Samsung PIT File Download – Be Careful!
Please note that it’s not safe to flash the PIT for one variant of the same phone model on some other variant. For example, if you own a Samsung Galaxy S20 Ultra and you mistakenly install it on Galaxy S20 or S20 Plus, you may end up with a firmware flash error or a boot loop. Moreover, suppose you own the unlocked Galaxy Note 10 Plus (SM-N975F/DS) running Exynos chip, you must not install the PIT file meant for a Snapdragon variant like SM-N975N (Korea), SM-N975U (USA Unlocked Snapdragon, AT&T, TMO, Verizon, etc.), SM-N975W (Canada), etc.
To make sure that you have the correct PIT file for your Samsung Galaxy phone or Tab, you should avoid downloading it from forums and any other website. In many cases, people share PIT files but don’t mention the correct device model. Therefore the Samsung PIT file you download must be exactly for the same device model and variant as you own. That’s why, the best method to get the correct PIT file for your Galaxy device is to extract it from the firmware meant for your phone or tablet.

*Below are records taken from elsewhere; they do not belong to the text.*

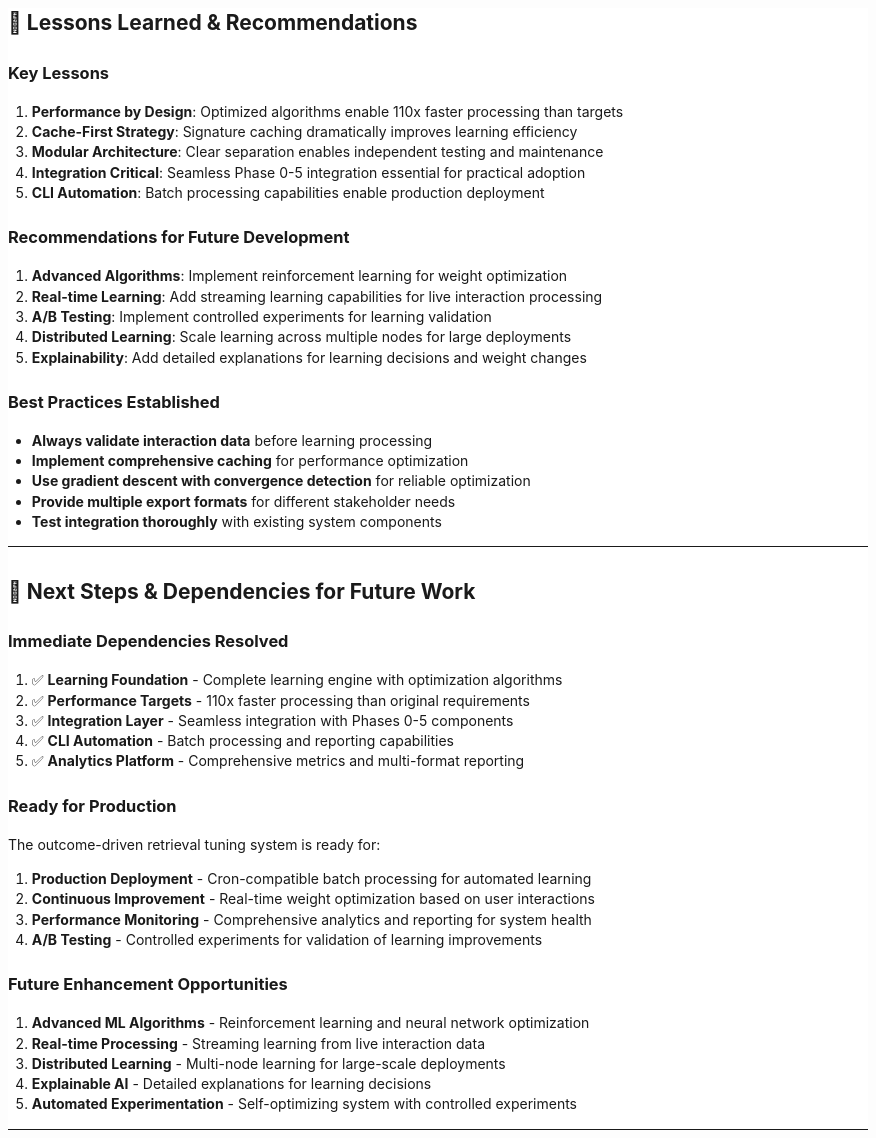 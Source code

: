 
## 🎯 **Lessons Learned & Recommendations**

### **Key Lessons**
1. **Performance by Design**: Optimized algorithms enable 110x faster processing than targets
2. **Cache-First Strategy**: Signature caching dramatically improves learning efficiency
3. **Modular Architecture**: Clear separation enables independent testing and maintenance
4. **Integration Critical**: Seamless Phase 0-5 integration essential for practical adoption
5. **CLI Automation**: Batch processing capabilities enable production deployment

### **Recommendations for Future Development**
1. **Advanced Algorithms**: Implement reinforcement learning for weight optimization
2. **Real-time Learning**: Add streaming learning capabilities for live interaction processing
3. **A/B Testing**: Implement controlled experiments for learning validation
4. **Distributed Learning**: Scale learning across multiple nodes for large deployments
5. **Explainability**: Add detailed explanations for learning decisions and weight changes

### **Best Practices Established**
- **Always validate interaction data** before learning processing
- **Implement comprehensive caching** for performance optimization
- **Use gradient descent with convergence detection** for reliable optimization
- **Provide multiple export formats** for different stakeholder needs
- **Test integration thoroughly** with existing system components

---

## 🔄 **Next Steps & Dependencies for Future Work**

### **Immediate Dependencies Resolved**
1. ✅ **Learning Foundation** - Complete learning engine with optimization algorithms
2. ✅ **Performance Targets** - 110x faster processing than original requirements
3. ✅ **Integration Layer** - Seamless integration with Phases 0-5 components
4. ✅ **CLI Automation** - Batch processing and reporting capabilities
5. ✅ **Analytics Platform** - Comprehensive metrics and multi-format reporting

### **Ready for Production**
The outcome-driven retrieval tuning system is ready for:
1. **Production Deployment** - Cron-compatible batch processing for automated learning
2. **Continuous Improvement** - Real-time weight optimization based on user interactions
3. **Performance Monitoring** - Comprehensive analytics and reporting for system health
4. **A/B Testing** - Controlled experiments for validation of learning improvements

### **Future Enhancement Opportunities**
1. **Advanced ML Algorithms** - Reinforcement learning and neural network optimization
2. **Real-time Processing** - Streaming learning from live interaction data
3. **Distributed Learning** - Multi-node learning for large-scale deployments
4. **Explainable AI** - Detailed explanations for learning decisions
5. **Automated Experimentation** - Self-optimizing system with controlled experiments

---
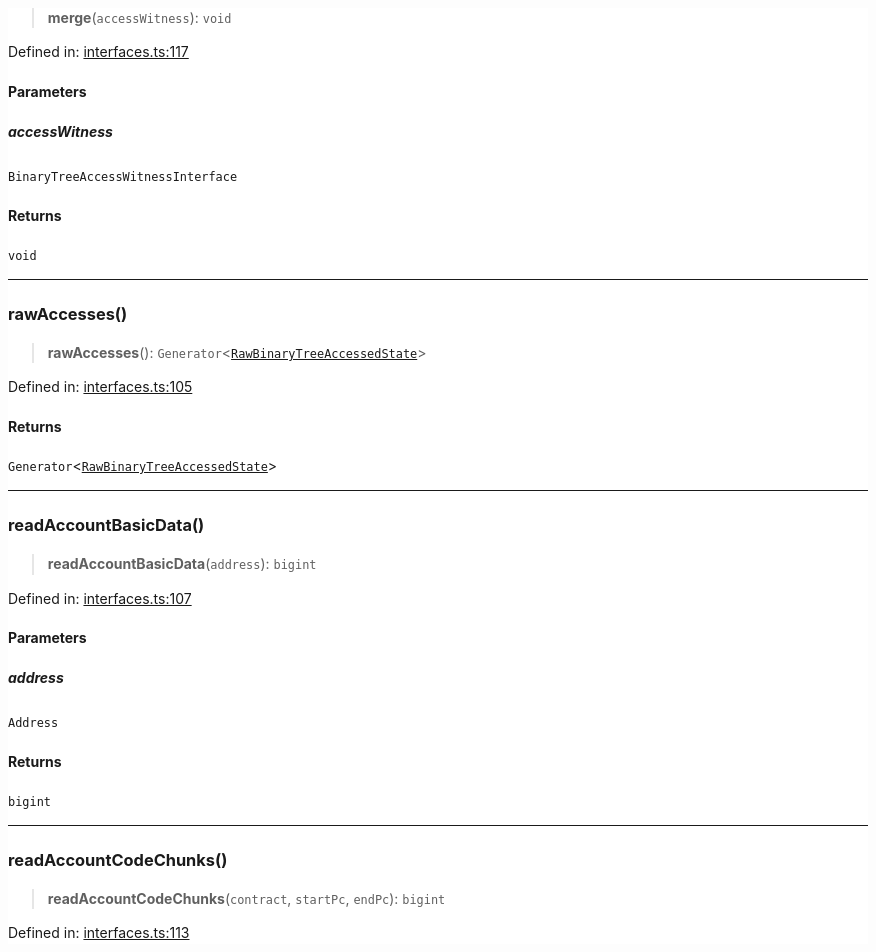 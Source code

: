 > **merge**(`accessWitness`): `void`

Defined in: [interfaces.ts:117](https://github.com/ethereumjs/ethereumjs-monorepo/blob/master/packages/common/src/interfaces.ts#L117)

#### Parameters

##### accessWitness

`BinaryTreeAccessWitnessInterface`

#### Returns

`void`

***

### rawAccesses()

> **rawAccesses**(): `Generator`\<[`RawBinaryTreeAccessedState`](../type-aliases/RawBinaryTreeAccessedState.md)\>

Defined in: [interfaces.ts:105](https://github.com/ethereumjs/ethereumjs-monorepo/blob/master/packages/common/src/interfaces.ts#L105)

#### Returns

`Generator`\<[`RawBinaryTreeAccessedState`](../type-aliases/RawBinaryTreeAccessedState.md)\>

***

### readAccountBasicData()

> **readAccountBasicData**(`address`): `bigint`

Defined in: [interfaces.ts:107](https://github.com/ethereumjs/ethereumjs-monorepo/blob/master/packages/common/src/interfaces.ts#L107)

#### Parameters

##### address

`Address`

#### Returns

`bigint`

***

### readAccountCodeChunks()

> **readAccountCodeChunks**(`contract`, `startPc`, `endPc`): `bigint`

Defined in: [interfaces.ts:113](https://github.com/ethereumjs/ethereumjs-monorepo/blob/master/packages/common/src/interfaces.ts#L113)
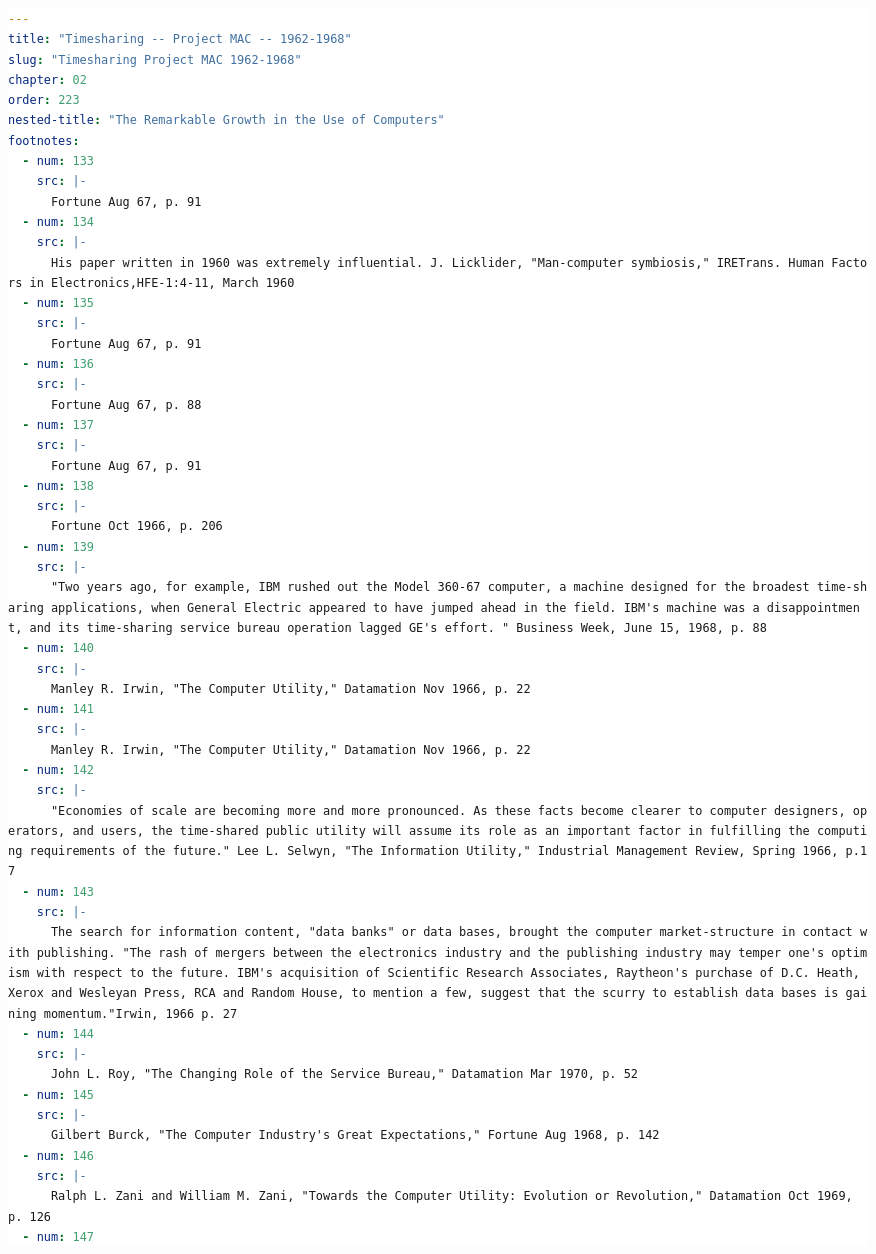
 ```yaml
---
title: "Timesharing -- Project MAC -- 1962-1968"
slug: "Timesharing Project MAC 1962-1968"
chapter: 02
order: 223
nested-title: "The Remarkable Growth in the Use of Computers"
footnotes:
  - num: 133
    src: |-
      Fortune Aug 67, p. 91
  - num: 134
    src: |-
      His paper written in 1960 was extremely influential. J. Licklider, "Man-computer symbiosis," IRETrans. Human Factors in Electronics,HFE-1:4-11, March 1960
  - num: 135
    src: |-
      Fortune Aug 67, p. 91
  - num: 136
    src: |-
      Fortune Aug 67, p. 88
  - num: 137
    src: |-
      Fortune Aug 67, p. 91
  - num: 138
    src: |-
      Fortune Oct 1966, p. 206
  - num: 139
    src: |-
      "Two years ago, for example, IBM rushed out the Model 360-67 computer, a machine designed for the broadest time-sharing applications, when General Electric appeared to have jumped ahead in the field. IBM's machine was a disappointment, and its time-sharing service bureau operation lagged GE's effort. " Business Week, June 15, 1968, p. 88
  - num: 140
    src: |-
      Manley R. Irwin, "The Computer Utility," Datamation Nov 1966, p. 22
  - num: 141
    src: |-
      Manley R. Irwin, "The Computer Utility," Datamation Nov 1966, p. 22
  - num: 142
    src: |-
      "Economies of scale are becoming more and more pronounced. As these facts become clearer to computer designers, operators, and users, the time-shared public utility will assume its role as an important factor in fulfilling the computing requirements of the future." Lee L. Selwyn, "The Information Utility," Industrial Management Review, Spring 1966, p.17
  - num: 143
    src: |-
      The search for information content, "data banks" or data bases, brought the computer market-structure in contact with publishing. "The rash of mergers between the electronics industry and the publishing industry may temper one's optimism with respect to the future. IBM's acquisition of Scientific Research Associates, Raytheon's purchase of D.C. Heath, Xerox and Wesleyan Press, RCA and Random House, to mention a few, suggest that the scurry to establish data bases is gaining momentum."Irwin, 1966 p. 27
  - num: 144
    src: |-
      John L. Roy, "The Changing Role of the Service Bureau," Datamation Mar 1970, p. 52
  - num: 145
    src: |-
      Gilbert Burck, "The Computer Industry's Great Expectations," Fortune Aug 1968, p. 142
  - num: 146
    src: |-
      Ralph L. Zani and William M. Zani, "Towards the Computer Utility: Evolution or Revolution," Datamation Oct 1969, p. 126
  - num: 147
```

Extract Samsung PIT File from Firmware
As I told above, to get the correct PIT for your device, it’s very important that you download the correct firmware file or binaries for your device model. In this tutorial, we’ll see how we can download the stock Samsung firmware and extract the PIT file from it. If you are wondering why you should even care about downloading a heavy-sized firmware to get a very small file, here is the answer. You must flash the PIT file using Odin along with the firmware binaries (BL, AP, CP, and CSC or Home CSC). It means that you have to download the firmware anyway.
- To download the firmware for your Samsung Galaxy smartphone or Galaxy Tab, you must have the model number and the CSC of your device. Just go to Settings > About phone and you’ll find the model number.
- To find out your device’s CSC, go to Settings > About phone > Software information > Service provider SW ver.
- Now that you have the CSC and model number of your device, you are all set to get the right firmware file. Follow the instructions to download Samsung firmware.
- Once the firmware download is finished, unzip it on your desktop and open the extracted folder.
- Inside the folder, you’ll find 5 firmware binaries namely, AP, BL, CP, CSC, and HOME CSC (the names of the files below have been shortened).
- As you can see, all firmware binaries have a .tar.md5 extension. It’s the CSC file that contains the PIT file for your Galaxy device and to extract the PIT, we’ll have to add a .ZIP extension to the CSC file. Windows does not let us see or edit file name extensions by default. To make that happen, click on the View tab in the folder window and check the File name extensions option.
- You should now be able to view and edit the file name extensions. Right-click the firmware binary that starts with CSC in its name, select the Rename option, and add .zip after .md5.
- Having changed the extension, extract the ZIP file and open it. You’ll have the PIT file for your Samsung Galaxy device.
If you follow the above PIT extraction method, you won’t have to download the Samsung PIT file from any 3rd-party website. Now, you only need to download the latest Samsung Odin and flash the PIT file along with the 4 firmware binaries with the Re-partition option enabled.